In full and without change, transcribe the records below.

▶ _MATERIAL PROVIDED_
☆ ☆ ☆ ☆ ☆
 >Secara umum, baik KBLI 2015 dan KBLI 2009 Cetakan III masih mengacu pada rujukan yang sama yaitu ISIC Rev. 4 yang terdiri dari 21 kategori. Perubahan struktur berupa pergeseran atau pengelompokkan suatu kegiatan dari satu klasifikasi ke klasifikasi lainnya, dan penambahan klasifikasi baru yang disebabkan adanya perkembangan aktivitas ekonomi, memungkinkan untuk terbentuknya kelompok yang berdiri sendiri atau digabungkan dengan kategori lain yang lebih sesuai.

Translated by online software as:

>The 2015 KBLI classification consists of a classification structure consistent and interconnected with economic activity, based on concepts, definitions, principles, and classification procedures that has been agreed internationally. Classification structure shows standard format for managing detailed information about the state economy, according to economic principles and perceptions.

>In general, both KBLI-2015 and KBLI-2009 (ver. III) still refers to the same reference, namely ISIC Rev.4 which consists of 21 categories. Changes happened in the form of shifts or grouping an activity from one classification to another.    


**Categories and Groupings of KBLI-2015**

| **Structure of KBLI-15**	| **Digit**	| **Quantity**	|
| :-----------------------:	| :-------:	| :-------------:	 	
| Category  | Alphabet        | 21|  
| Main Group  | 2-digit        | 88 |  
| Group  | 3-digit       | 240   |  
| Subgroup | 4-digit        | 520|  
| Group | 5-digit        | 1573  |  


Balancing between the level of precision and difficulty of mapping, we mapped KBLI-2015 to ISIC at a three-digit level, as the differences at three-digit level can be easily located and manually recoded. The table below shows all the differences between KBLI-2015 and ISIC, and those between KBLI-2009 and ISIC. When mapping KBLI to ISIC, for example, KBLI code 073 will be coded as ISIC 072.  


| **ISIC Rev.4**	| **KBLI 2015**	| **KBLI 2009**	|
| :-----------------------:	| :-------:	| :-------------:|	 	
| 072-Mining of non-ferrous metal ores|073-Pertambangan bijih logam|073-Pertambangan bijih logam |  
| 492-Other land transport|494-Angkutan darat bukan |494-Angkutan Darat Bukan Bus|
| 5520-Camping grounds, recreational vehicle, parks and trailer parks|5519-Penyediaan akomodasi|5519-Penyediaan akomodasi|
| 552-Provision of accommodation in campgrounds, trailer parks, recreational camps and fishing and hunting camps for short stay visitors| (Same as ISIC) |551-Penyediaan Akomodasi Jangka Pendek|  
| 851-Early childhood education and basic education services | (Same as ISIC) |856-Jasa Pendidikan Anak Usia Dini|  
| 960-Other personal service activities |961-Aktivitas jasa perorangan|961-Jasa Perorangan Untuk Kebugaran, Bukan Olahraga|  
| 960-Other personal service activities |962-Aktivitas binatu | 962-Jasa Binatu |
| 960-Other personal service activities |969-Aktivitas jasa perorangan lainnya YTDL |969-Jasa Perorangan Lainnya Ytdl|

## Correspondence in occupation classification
☆ ☆ ☆ ☆ ☆
▶ _REPLY TO THE EXERCISE_
 >Secara umum, baik KBLI 2015 dan KBLI 2009 Cetakan III masih mengacu pada rujukan yang sama yaitu ISIC Rev. 4 yang terdiri dari 21 kategori. Perubahan struktur berupa pergeseran atau pengelompokkan suatu kegiatan dari satu klasifikasi ke klasifikasi lainnya, dan penambahan klasifikasi baru yang disebabkan adanya perkembangan aktivitas ekonomi, memungkinkan untuk terbentuknya kelompok yang berdiri sendiri atau digabungkan dengan kategori lain yang lebih sesuai.

Translated by online software as:

>The 2015 KBLI classification consists of a classification structure consistent and interconnected with economic activity, based on concepts, definitions, principles, and classification procedures that has been agreed internationally. Classification structure shows standard format for managing detailed information about the state economy, according to economic principles and perceptions.

>In general, both KBLI-2015 and KBLI-2009 (ver. III) still refers to the same reference, namely ISIC Rev.4 which consists of 21 categories. Changes happened in the form of shifts or grouping an activity from one classification to another.    


**Categories and Groupings of KBLI-2015**

| **Structure of KBLI-15**	| **Digit**	| **Quantity**	|
| :-----------------------:	| :-------:	| :-------------:	 	
| Category  | Alphabet        | 21|  
| Main Group  | 2-digit        | 88 |  
| Group  | 3-digit       | 240   |  
| Subgroup | 4-digit        | 520|  
| Group | 5-digit        | 1573  |  


Balancing between the level of precision and difficulty of mapping, we mapped KBLI-2015 to ISIC at a three-digit level, as the differences at three-digit level can be easily located and manually recoded. The table below shows all the differences between KBLI-2015 and ISIC, and those between KBLI-2009 and ISIC. When mapping KBLI to ISIC, for example, KBLI code 073 will be coded as ISIC 072.  


| **ISIC Rev.4**	| **KBLI 2015**	| **KBLI 2009**	|
| :-----------------------:	| :-------:	| :-------------:|	 	
| 072-Mining of non-ferrous metal ores|073-Pertambangan bijih logam|073-Pertambangan bijih logam |  
| 492-Other land transport|494-Angkutan darat bukan |494-Angkutan Darat Bukan Bus|
| 5520-Camping grounds, recreational vehicle, parks and trailer parks|5519-Penyediaan akomodasi|5519-Penyediaan akomodasi|
| 552-Provision of accommodation in campgrounds, trailer parks, recreational camps and fishing and hunting camps for short stay visitors| (Same as ISIC) |551-Penyediaan Akomodasi Jangka Pendek|  
| 851-Early childhood education and basic education services | (Same as ISIC) |856-Jasa Pendidikan Anak Usia Dini|  
| 960-Other personal service activities |961-Aktivitas jasa perorangan|961-Jasa Perorangan Untuk Kebugaran, Bukan Olahraga|  
| 960-Other personal service activities |962-Aktivitas binatu | 962-Jasa Binatu |
| 960-Other personal service activities |969-Aktivitas jasa perorangan lainnya YTDL |969-Jasa Perorangan Lainnya Ytdl|

## Correspondence in occupation classification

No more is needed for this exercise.